*Assignment*
Wherever a line in the records contains the word "label", return that line.

═════ Records for this task

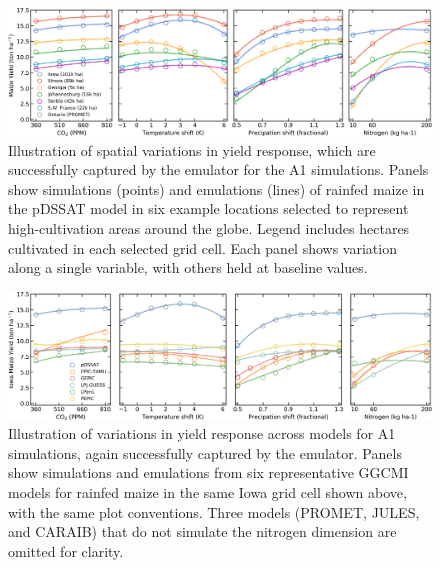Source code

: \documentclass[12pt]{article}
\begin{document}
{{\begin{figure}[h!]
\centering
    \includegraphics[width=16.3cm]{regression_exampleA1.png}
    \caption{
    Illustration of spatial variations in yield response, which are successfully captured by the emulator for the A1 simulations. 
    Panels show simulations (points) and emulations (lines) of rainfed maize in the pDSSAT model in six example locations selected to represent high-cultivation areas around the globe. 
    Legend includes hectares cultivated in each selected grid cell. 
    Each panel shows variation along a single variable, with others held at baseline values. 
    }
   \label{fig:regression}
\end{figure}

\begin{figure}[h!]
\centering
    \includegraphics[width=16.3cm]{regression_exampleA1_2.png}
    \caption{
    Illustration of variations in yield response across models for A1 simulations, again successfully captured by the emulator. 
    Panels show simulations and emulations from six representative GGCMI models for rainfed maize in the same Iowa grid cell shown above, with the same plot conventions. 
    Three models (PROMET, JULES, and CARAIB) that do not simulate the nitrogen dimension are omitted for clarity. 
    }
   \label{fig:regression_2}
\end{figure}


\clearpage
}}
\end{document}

══════════
═════ Records for this task

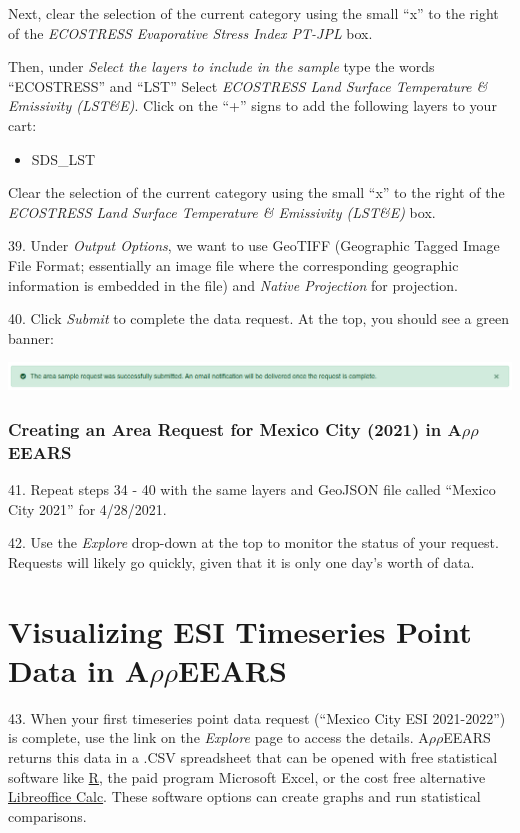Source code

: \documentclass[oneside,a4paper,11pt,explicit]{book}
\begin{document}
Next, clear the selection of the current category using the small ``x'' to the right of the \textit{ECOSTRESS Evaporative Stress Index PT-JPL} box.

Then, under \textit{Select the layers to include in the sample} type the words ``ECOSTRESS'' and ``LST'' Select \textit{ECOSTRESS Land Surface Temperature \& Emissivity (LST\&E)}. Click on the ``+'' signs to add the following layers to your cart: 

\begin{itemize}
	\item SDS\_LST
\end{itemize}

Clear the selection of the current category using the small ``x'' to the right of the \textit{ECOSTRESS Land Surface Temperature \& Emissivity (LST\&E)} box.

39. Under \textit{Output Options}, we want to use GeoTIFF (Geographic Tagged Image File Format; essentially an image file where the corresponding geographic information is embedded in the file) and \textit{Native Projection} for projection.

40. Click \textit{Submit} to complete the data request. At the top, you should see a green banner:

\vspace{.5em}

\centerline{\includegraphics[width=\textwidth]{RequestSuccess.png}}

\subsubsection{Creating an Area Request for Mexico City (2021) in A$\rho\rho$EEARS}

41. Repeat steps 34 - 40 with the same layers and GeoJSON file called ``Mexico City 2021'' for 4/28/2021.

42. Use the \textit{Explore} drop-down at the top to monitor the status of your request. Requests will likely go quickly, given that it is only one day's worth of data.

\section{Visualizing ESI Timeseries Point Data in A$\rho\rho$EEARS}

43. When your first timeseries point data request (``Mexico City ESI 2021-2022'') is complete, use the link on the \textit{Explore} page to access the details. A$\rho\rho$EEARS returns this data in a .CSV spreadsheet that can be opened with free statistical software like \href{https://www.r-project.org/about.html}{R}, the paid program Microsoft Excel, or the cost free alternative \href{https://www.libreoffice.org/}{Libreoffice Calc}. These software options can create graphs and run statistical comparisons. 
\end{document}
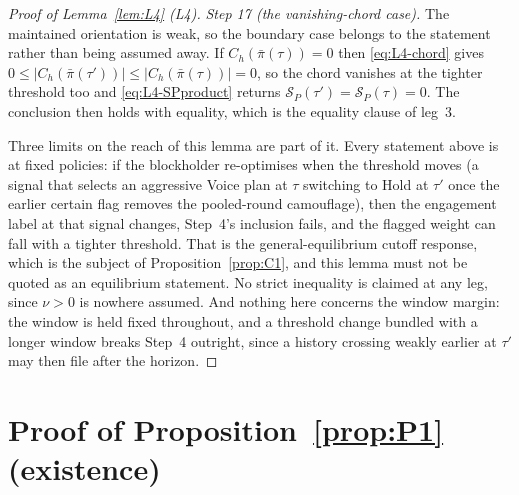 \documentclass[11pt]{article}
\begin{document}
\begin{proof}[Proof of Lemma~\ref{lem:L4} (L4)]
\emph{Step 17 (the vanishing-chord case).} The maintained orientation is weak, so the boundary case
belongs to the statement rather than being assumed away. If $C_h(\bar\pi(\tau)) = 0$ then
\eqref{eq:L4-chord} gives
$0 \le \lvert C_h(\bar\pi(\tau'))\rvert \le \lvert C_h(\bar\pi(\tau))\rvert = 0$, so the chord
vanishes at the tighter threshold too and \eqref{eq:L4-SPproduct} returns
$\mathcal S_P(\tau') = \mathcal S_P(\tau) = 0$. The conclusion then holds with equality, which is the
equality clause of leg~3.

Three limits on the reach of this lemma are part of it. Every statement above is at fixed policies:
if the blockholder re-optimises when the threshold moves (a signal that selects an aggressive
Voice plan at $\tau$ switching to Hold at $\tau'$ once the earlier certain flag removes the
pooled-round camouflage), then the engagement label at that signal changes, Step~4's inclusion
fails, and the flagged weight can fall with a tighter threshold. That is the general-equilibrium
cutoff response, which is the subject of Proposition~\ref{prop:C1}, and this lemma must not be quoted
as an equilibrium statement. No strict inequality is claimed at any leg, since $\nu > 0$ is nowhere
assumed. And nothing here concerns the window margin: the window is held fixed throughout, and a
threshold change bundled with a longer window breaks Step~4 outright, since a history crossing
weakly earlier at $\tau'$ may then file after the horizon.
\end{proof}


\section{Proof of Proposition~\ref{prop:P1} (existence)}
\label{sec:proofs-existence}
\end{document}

══════════
═════ Records for this task

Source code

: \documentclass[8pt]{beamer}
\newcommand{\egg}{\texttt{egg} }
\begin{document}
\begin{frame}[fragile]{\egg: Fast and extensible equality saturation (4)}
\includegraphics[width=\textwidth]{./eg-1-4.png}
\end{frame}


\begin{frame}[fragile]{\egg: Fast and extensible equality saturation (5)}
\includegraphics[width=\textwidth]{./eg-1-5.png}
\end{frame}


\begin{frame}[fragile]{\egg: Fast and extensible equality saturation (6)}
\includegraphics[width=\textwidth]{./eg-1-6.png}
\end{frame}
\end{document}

══════════

*Answer below*
   \label{fig:regression}
   \label{fig:regression_2}
pooled-round camouflage), then the engagement label at that signal changes, Step~4's inclusion
\label{sec:proofs-existence}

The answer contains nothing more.